Needless to say, while I could read your comments about Lynnfield and what you desired, there was little I could do about it while sitting on (er, in) an aircraft carrier. Gary did a wonderful job with his follow ups but they managed to delay his P55 motherboard reviews. As soon as I landed, it was straight to work on the Lynnfield followup and that's what I'm publishing today.

The first thing many of you asked for were turbo off results between Lynnfield and Bloomfield. On top of that, some wanted results with the exact same memory frequencies. Bloomfield officially only supports up to DDR3-1066, while Lynnfield's memory controller is validated for operation at up to DDR3-1333. Clearly both will work at speeds up to and beyond DDR3-2000, but for stock comparisons I've always tried to stay within validated limits of the platforms.

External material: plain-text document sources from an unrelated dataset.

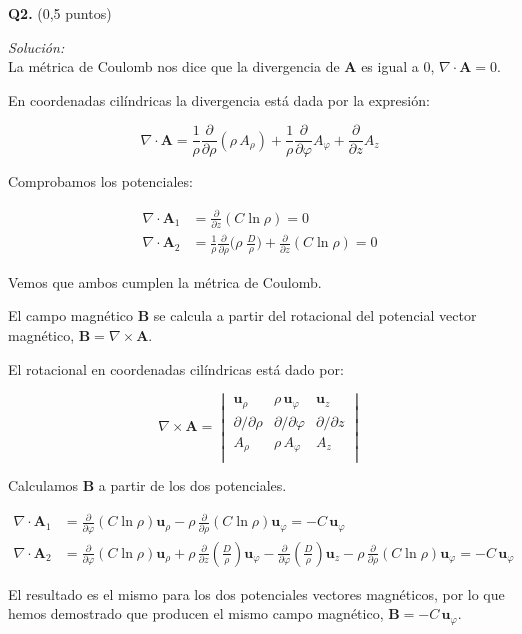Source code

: \textbf{Q2.} (0,5 puntos)


\vspace{20px}
\textit{Solución:}
\\

La métrica de Coulomb nos dice que la divergencia de $\textbf{A}$ es igual a 0, $\nabla \cdot \textbf{A} = 0$.

En coordenadas cilíndricas la divergencia está dada por la expresión:

\begin{equation*}
    \nabla \cdot \textbf{A} = \frac{1}{\rho} \frac{\partial}{\partial \rho} ( \rho \, A_\rho )
    + \frac{1}{\rho} \frac{\partial}{\partial \varphi} A_{\varphi}
    + \frac{\partial}{\partial z} A_z
\end{equation*}

Comprobamos los potenciales:

\begin{align*}
    \nabla \cdot \textbf{A}_1 & = \frac{\partial}{\partial z} ( C \ln\rho) = 0 \\
    \nabla \cdot \textbf{A}_2 & = \frac{1}{\rho} \frac{\partial}{\partial \rho} \biggl( \rho \; \frac{D}{\rho} \biggr)
    + \frac{\partial}{\partial z} ( C \ln\rho) = 0
\end{align*}

Vemos que ambos cumplen la métrica de Coulomb.

El campo magnético $\textbf{B}$ se calcula a partir del rotacional del potencial vector magnético, $ \textbf{B} = \nabla \times \textbf{A}$.

El rotacional en coordenadas cilíndricas está dado por:

\begin{equation*}
    \nabla \times \textbf{A} =
    \begin{vmatrix}
        \textbf{u}_\rho         & \rho \, \textbf{u}_\varphi & \textbf{u}_z          \\[6px]
        \partial / \partial\rho & \partial / \partial\varphi & \partial / \partial z  \\[6px]
        A_\rho                  & \rho \, A_\varphi          & A_z                    \\[6px]
    \end{vmatrix}
\end{equation*}

Calculamos $\textbf{B}$ a partir de los dos potenciales.

\begin{align*}
    \nabla \cdot \textbf{A}_1 & = \frac{\partial}{\partial \varphi} ( C \ln\rho) \textbf{u}_\rho -
    \rho \, \frac{\partial}{\partial \rho} ( C \ln\rho) \textbf{u}_\varphi  = - C \, \textbf{u}_\varphi  \\
    \nabla \cdot \textbf{A}_2 & = \frac{\partial}{\partial \varphi} ( C \ln\rho) \textbf{u}_\rho +
    \rho \, \frac{\partial}{\partial z} ( \frac{D}{\rho}) \textbf{u}_\varphi  -
    \frac{\partial}{\partial \varphi} (  \frac{D}{\rho}) \textbf{u}_z -
    \rho \, \frac{\partial}{\partial \rho} ( C \ln\rho) \textbf{u}_\varphi  = - C \, \textbf{u}_\varphi
\end{align*}

El resultado es el mismo para los dos potenciales vectores magnéticos, por lo que hemos demostrado que producen el mismo campo magnético,
$\textbf{B} = - C \, \textbf{u}_\varphi$.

Below are our application benchmark results comparing Lynnfield to Bloomfield, with turbo disabled, and both platforms running DDR3-1333 at 7-7-7-20 timings. Unlike our standard test beds I've forced the CPUs into their highest performance mode so they are always running at 2.93GHz. The only difference between the two chips is that the Bloomfield is an underclocked Core i7 975 so its un-core runs at 2.66GHz compared to 2.40GHz for the Lynnfield. The real world impact of that difference is negligible:

On average, Lynnfield without turbo mode delivers 96.5% of the performance of Bloomfield. The extra memory controller of Bloomfield is responsible for a 3.5% performance advantage on average; it's just not going to do much at these clock speeds/core configurations.
There are exceptions to the rule. Some applications do benefit from Bloomfield's triple channel memory controller. We see a 15% difference in Windows Media Encoder and nearly a 10% difference in a few other applications. Ultimately it's up to you whether or not the performance difference is worth it, but enable turbo and the advantage clearly goes to Lynnfield as we showed in our initial review.